Try it – In the material below, find the line that contains "C'était d'Artagnan qui" and the line that contains "à vous donner.", then write out exactly those two lines and everything between them.

Records supplied –
● ● ● ● ● ● ●

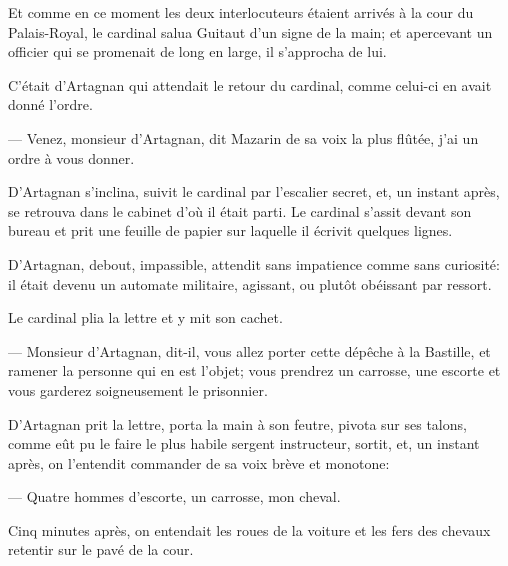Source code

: Et comme en ce moment les deux interlocuteurs étaient arrivés à la cour du Palais-Royal, le cardinal salua Guitaut d'un signe de la main; et apercevant un officier qui se promenait de long en large, il s'approcha de lui.

C'était d'Artagnan qui attendait le retour du cardinal, comme celui-ci en avait donné l'ordre.

— Venez, monsieur d'Artagnan, dit Mazarin de sa voix la plus flûtée, j'ai un ordre à vous donner.

D'Artagnan s'inclina, suivit le cardinal par l'escalier secret, et, un instant après, se retrouva dans le cabinet d'où il était parti. Le cardinal s'assit devant son bureau et prit une feuille de papier sur laquelle il écrivit quelques lignes.

D'Artagnan, debout, impassible, attendit sans impatience comme sans curiosité: il était devenu un automate militaire, agissant, ou plutôt obéissant par ressort.

Le cardinal plia la lettre et y mit son cachet.

— Monsieur d'Artagnan, dit-il, vous allez porter cette dépêche à la Bastille, et ramener la personne qui en est l'objet; vous prendrez un carrosse, une escorte et vous garderez soigneusement le prisonnier.

D'Artagnan prit la lettre, porta la main à son feutre, pivota sur ses talons, comme eût pu le faire le plus habile sergent instructeur, sortit, et, un instant après, on l'entendit commander de sa voix brève et monotone:

— Quatre hommes d'escorte, un carrosse, mon cheval.

Cinq minutes après, on entendait les roues de la voiture et les fers des chevaux retentir sur le pavé de la cour.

● ● ● ● ● ● ●

Exercise response –
C'était d'Artagnan qui attendait le retour du cardinal, comme celui-ci en avait donné l'ordre.

— Venez, monsieur d'Artagnan, dit Mazarin de sa voix la plus flûtée, j'ai un ordre à vous donner.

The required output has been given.